Items from a dataset:
================================

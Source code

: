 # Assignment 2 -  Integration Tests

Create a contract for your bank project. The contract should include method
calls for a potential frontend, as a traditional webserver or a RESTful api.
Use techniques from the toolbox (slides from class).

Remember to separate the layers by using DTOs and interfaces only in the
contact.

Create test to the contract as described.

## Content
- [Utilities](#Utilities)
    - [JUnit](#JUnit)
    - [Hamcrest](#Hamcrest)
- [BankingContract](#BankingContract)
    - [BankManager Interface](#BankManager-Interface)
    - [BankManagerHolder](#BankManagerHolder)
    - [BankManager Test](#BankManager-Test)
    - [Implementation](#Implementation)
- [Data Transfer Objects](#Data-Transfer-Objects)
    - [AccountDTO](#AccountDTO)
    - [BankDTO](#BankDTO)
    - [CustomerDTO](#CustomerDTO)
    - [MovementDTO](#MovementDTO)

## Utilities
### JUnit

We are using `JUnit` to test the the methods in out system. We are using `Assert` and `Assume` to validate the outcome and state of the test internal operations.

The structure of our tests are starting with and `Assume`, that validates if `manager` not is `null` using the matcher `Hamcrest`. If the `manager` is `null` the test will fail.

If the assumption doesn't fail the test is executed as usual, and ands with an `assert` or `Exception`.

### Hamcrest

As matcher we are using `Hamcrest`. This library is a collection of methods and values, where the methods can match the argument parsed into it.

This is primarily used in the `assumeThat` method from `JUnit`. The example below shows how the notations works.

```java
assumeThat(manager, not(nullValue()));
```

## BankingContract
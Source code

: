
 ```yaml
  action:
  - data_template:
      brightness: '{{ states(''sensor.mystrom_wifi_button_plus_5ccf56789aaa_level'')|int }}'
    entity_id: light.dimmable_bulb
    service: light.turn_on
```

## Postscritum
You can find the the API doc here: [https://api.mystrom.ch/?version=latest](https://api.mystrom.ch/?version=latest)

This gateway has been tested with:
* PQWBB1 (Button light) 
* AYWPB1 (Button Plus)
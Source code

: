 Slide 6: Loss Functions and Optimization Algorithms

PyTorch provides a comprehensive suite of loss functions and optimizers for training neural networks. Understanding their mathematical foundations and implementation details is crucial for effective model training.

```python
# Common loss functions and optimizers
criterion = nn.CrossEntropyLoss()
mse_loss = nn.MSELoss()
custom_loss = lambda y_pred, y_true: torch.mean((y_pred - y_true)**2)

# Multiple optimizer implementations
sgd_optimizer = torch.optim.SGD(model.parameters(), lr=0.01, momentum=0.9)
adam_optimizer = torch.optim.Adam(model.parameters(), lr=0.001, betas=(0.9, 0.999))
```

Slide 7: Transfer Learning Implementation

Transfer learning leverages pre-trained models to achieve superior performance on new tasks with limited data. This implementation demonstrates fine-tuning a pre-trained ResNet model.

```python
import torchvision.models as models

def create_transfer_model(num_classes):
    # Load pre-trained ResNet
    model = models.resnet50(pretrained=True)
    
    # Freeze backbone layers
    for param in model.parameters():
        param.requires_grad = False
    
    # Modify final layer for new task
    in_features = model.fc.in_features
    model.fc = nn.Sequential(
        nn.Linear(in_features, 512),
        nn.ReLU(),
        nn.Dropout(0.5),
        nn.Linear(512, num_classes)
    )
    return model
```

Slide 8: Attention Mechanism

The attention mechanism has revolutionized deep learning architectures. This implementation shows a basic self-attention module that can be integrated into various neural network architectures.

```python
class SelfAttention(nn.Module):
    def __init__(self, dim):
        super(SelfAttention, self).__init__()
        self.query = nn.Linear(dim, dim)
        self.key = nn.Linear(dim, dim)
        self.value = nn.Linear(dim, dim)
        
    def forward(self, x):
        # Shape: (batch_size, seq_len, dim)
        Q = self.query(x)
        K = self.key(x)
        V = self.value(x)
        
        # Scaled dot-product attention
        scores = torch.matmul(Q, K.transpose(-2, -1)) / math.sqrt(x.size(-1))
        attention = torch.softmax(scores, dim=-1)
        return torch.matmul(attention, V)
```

================================

Repeat the entries verbatim through the line with "Remember to separate".

Source code

: # Assignment 2 -  Integration Tests

Create a contract for your bank project. The contract should include method
calls for a potential frontend, as a traditional webserver or a RESTful api.
Use techniques from the toolbox (slides from class).

Remember to separate the layers by using DTOs and interfaces only in the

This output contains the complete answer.